+++ Data provided

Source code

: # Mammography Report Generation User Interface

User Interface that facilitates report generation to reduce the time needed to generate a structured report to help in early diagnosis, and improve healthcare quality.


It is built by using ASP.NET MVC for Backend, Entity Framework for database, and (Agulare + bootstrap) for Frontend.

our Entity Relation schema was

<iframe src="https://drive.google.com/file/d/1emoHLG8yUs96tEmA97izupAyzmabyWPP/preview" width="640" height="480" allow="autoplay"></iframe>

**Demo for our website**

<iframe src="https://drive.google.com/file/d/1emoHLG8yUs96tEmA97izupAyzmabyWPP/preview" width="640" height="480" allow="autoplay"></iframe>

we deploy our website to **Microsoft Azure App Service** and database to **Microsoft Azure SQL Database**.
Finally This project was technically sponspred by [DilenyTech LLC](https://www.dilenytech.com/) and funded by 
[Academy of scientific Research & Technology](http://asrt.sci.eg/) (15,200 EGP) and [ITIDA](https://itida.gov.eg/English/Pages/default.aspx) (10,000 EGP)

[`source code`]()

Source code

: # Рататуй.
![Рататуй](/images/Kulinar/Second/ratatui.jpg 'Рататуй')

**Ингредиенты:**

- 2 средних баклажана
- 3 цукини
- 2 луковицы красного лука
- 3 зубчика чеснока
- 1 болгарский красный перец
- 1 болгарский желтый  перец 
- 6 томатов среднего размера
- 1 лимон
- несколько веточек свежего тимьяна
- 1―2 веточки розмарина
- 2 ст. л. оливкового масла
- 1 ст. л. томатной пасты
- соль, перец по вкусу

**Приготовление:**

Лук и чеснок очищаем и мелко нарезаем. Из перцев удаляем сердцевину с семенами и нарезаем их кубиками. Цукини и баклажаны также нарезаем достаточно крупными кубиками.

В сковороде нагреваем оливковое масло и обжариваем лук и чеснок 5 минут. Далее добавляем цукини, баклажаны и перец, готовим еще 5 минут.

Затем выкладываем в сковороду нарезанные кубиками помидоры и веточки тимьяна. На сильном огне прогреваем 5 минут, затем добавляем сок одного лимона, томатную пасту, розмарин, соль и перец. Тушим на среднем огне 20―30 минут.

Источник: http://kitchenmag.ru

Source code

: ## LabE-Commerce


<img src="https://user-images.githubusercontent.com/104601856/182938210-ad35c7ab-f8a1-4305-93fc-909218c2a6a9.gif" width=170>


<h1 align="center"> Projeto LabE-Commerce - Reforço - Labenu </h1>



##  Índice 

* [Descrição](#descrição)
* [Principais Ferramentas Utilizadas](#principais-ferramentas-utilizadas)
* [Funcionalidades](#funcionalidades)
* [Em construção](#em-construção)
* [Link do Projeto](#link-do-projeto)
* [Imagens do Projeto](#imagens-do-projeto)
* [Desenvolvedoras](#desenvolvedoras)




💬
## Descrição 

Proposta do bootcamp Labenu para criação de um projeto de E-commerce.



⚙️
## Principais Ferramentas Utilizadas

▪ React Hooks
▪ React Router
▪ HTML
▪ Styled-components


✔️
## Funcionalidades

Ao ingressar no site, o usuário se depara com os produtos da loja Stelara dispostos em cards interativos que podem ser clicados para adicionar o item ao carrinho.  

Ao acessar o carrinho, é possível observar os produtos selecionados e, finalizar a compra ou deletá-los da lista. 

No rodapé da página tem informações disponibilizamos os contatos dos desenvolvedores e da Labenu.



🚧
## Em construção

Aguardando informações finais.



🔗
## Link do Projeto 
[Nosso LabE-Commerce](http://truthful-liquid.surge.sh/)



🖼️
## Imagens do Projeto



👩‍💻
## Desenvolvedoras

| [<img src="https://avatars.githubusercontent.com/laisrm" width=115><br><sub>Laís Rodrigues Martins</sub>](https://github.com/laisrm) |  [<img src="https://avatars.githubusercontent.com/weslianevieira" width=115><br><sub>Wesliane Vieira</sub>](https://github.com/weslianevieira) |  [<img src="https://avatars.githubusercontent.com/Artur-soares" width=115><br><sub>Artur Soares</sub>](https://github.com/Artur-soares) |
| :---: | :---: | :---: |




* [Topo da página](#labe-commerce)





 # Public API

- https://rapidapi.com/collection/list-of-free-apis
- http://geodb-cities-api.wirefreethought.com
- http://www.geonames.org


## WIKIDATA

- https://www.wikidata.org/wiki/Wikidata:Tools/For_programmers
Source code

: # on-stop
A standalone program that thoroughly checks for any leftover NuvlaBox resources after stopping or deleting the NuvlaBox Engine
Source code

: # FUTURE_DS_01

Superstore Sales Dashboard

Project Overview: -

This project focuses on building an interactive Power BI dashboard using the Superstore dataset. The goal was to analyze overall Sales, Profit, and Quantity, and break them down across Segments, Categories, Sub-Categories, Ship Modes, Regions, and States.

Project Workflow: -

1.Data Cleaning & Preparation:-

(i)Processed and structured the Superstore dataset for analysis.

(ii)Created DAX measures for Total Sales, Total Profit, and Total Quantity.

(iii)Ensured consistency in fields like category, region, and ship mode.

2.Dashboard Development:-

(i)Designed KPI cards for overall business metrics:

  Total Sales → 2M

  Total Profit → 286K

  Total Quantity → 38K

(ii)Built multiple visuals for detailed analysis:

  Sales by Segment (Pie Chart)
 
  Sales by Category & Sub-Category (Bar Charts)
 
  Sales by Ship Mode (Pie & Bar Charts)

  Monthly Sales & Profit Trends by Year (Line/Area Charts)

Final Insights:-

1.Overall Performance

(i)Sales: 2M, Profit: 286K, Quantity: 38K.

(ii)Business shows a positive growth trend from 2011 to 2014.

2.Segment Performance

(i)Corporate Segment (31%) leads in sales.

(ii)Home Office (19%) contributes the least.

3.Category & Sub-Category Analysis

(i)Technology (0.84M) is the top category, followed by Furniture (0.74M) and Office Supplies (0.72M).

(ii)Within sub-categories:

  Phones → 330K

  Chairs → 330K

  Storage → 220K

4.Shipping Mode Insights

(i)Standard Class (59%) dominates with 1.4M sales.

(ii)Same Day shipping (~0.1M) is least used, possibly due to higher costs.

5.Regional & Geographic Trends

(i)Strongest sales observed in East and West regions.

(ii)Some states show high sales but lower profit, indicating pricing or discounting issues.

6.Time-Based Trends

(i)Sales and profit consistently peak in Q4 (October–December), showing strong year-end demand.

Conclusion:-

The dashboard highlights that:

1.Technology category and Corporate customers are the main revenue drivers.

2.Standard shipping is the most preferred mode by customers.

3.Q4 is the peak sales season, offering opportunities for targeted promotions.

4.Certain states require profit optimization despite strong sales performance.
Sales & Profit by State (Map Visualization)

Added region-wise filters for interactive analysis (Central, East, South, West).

++++++

Exercise directions: Lines of the data above that include the string "Office" must each be copied.

Answer section:
(ii)Home Office (19%) contributes the least.
(i)Technology (0.84M) is the top category, followed by Furniture (0.74M) and Office Supplies (0.72M).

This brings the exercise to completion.